PROVIDED MATERIAL:
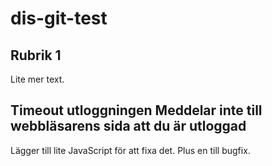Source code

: # dis-git-test
## Rubrik 1
Lite mer text.

## Timeout utloggningen Meddelar inte till webbläsarens sida att du är utloggad
Lägger till lite JavaScript för att fixa det.
Plus en till bugfix.
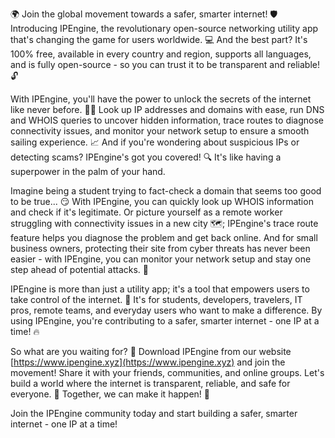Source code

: 🌍 Join the global movement towards a safer, smarter internet! 🛡️ Introducing IPEngine, the revolutionary open-source networking utility app that's changing the game for users worldwide. 💻 And the best part? It's 100% free, available in every country and region, supports all languages, and is fully open-source - so you can trust it to be transparent and reliable! 🔓

With IPEngine, you'll have the power to unlock the secrets of the internet like never before. 🕵️‍♀️ Look up IP addresses and domains with ease, run DNS and WHOIS queries to uncover hidden information, trace routes to diagnose connectivity issues, and monitor your network setup to ensure a smooth sailing experience. 📈 And if you're wondering about suspicious IPs or detecting scams? IPEngine's got you covered! 🔍 It's like having a superpower in the palm of your hand.

Imagine being a student trying to fact-check a domain that seems too good to be true... 😏 With IPEngine, you can quickly look up WHOIS information and check if it's legitimate. Or picture yourself as a remote worker struggling with connectivity issues in a new city 🗺️; IPEngine's trace route feature helps you diagnose the problem and get back online. And for small business owners, protecting their site from cyber threats has never been easier - with IPEngine, you can monitor your network setup and stay one step ahead of potential attacks. 💪

IPEngine is more than just a utility app; it's a tool that empowers users to take control of the internet. 🌟 It's for students, developers, travelers, IT pros, remote teams, and everyday users who want to make a difference. By using IPEngine, you're contributing to a safer, smarter internet - one IP at a time! 🔥

So what are you waiting for? 🎉 Download IPEngine from our website [https://www.ipengine.xyz](https://www.ipengine.xyz) and join the movement! Share it with your friends, communities, and online groups. Let's build a world where the internet is transparent, reliable, and safe for everyone. 💯 Together, we can make it happen! 🚀

Join the IPEngine community today and start building a safer, smarter internet - one IP at a time!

ACTIVITY: Print nothing except the lines above from the one containing "Lägger till lite JavaScript för att fixa det." down to the one containing "With IPEngine, you'll", both included, exactly as written and free of pictures.

ANSWER SECTION:
Lägger till lite JavaScript för att fixa det.
Plus en till bugfix.
Source code

: 🌍 Join the global movement towards a safer, smarter internet! 🛡️ Introducing IPEngine, the revolutionary open-source networking utility app that's changing the game for users worldwide. 💻 And the best part? It's 100% free, available in every country and region, supports all languages, and is fully open-source - so you can trust it to be transparent and reliable! 🔓

With IPEngine, you'll have the power to unlock the secrets of the internet like never before. 🕵️‍♀️ Look up IP addresses and domains with ease, run DNS and WHOIS queries to uncover hidden information, trace routes to diagnose connectivity issues, and monitor your network setup to ensure a smooth sailing experience. 📈 And if you're wondering about suspicious IPs or detecting scams? IPEngine's got you covered! 🔍 It's like having a superpower in the palm of your hand.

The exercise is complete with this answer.